[WORK INSTRUCTION]
For the data below, give again exactly the lines from the one containing "we assume that" through the one containing "temperature coefficients of", both ends included, and no others.

-------

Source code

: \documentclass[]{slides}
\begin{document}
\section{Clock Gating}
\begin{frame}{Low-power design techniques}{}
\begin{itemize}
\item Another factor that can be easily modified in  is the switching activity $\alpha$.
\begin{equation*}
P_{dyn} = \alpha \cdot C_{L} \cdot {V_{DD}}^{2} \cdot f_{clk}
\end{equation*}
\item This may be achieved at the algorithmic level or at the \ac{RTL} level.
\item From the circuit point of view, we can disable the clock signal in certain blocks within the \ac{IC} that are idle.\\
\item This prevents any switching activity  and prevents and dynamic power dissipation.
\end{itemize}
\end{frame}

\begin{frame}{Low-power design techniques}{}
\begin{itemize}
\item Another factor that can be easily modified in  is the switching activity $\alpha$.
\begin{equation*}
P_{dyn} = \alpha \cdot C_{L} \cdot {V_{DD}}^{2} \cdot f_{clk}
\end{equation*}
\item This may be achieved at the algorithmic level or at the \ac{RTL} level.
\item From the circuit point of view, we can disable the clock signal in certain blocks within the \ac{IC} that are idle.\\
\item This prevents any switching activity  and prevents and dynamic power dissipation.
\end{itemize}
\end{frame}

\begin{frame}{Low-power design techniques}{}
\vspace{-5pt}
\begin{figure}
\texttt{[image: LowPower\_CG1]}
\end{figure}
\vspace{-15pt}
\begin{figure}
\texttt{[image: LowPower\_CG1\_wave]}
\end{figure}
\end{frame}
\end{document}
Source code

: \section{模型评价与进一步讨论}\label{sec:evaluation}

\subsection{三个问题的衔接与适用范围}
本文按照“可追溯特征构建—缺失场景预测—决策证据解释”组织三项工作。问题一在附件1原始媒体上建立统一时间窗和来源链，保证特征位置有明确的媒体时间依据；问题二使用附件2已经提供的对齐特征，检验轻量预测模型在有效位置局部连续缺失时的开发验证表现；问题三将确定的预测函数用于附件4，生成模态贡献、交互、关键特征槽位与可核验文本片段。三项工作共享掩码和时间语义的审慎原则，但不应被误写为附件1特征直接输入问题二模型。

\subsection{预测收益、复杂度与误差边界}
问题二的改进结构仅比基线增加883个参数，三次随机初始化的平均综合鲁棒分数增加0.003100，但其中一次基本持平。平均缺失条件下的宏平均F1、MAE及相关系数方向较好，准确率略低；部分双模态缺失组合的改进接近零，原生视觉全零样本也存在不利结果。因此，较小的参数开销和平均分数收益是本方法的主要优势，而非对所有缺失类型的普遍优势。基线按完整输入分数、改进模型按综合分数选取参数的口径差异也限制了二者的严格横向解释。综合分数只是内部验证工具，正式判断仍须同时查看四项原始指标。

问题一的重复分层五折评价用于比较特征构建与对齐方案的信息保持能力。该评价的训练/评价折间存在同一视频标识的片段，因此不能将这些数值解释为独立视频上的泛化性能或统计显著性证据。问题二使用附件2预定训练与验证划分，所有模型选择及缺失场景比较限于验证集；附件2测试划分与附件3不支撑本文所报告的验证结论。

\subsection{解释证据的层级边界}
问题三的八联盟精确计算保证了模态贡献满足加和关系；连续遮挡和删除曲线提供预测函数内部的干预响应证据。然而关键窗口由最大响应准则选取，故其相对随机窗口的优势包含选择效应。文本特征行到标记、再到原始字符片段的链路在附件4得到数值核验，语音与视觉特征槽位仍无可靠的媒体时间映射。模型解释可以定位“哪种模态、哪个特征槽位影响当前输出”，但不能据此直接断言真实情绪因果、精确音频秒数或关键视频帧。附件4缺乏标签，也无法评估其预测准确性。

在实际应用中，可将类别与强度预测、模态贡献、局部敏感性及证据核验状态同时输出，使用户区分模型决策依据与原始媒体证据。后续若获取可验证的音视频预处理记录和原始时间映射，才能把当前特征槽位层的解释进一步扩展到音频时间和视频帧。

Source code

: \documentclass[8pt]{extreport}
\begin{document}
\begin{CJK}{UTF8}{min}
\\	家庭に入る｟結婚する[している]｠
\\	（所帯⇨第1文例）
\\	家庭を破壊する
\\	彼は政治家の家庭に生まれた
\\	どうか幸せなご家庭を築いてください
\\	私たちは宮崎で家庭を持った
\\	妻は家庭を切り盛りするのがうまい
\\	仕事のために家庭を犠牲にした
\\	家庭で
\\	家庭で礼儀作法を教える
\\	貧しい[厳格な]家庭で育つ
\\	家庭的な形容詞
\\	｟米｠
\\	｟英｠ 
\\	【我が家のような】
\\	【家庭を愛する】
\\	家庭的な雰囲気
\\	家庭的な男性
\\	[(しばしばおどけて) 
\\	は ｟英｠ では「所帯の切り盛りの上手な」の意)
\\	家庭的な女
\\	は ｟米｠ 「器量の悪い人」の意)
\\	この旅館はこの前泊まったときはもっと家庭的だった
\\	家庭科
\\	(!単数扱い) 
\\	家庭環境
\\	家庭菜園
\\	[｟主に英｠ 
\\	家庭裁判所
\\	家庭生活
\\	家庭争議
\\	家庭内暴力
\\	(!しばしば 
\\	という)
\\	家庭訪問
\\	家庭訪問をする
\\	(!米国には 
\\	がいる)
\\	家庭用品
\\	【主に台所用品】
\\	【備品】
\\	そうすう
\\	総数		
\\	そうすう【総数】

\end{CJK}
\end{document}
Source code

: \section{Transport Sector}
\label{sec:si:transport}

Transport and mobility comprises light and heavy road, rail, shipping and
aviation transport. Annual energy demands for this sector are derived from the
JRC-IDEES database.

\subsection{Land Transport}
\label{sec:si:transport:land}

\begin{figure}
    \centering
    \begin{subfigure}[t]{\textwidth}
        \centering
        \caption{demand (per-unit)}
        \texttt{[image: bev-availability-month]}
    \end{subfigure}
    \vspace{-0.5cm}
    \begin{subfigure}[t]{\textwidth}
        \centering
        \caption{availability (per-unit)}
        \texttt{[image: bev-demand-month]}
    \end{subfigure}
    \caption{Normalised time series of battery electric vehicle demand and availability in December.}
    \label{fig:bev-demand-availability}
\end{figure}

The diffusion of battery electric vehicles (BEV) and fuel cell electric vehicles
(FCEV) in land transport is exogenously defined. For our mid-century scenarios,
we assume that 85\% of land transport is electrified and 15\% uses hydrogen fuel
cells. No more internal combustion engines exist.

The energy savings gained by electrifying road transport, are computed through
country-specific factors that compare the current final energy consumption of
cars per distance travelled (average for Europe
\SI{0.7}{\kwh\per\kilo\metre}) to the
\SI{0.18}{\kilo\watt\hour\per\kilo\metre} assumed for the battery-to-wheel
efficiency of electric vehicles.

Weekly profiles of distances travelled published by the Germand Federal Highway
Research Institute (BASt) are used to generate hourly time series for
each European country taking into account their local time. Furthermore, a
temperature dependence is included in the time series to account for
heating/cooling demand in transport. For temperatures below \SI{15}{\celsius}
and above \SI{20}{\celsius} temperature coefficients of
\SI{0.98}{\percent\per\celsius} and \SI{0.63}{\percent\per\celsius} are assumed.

-------

[REPLY TO THE TASK]
we assume that 85\% of land transport is electrified and 15\% uses hydrogen fuel
cells. No more internal combustion engines exist.

The energy savings gained by electrifying road transport, are computed through
country-specific factors that compare the current final energy consumption of
cars per distance travelled (average for Europe
\SI{0.7}{\kwh\per\kilo\metre}) to the
\SI{0.18}{\kilo\watt\hour\per\kilo\metre} assumed for the battery-to-wheel
efficiency of electric vehicles.

Weekly profiles of distances travelled published by the Germand Federal Highway
Research Institute (BASt) are used to generate hourly time series for
each European country taking into account their local time. Furthermore, a
temperature dependence is included in the time series to account for
heating/cooling demand in transport. For temperatures below \SI{15}{\celsius}
and above \SI{20}{\celsius} temperature coefficients of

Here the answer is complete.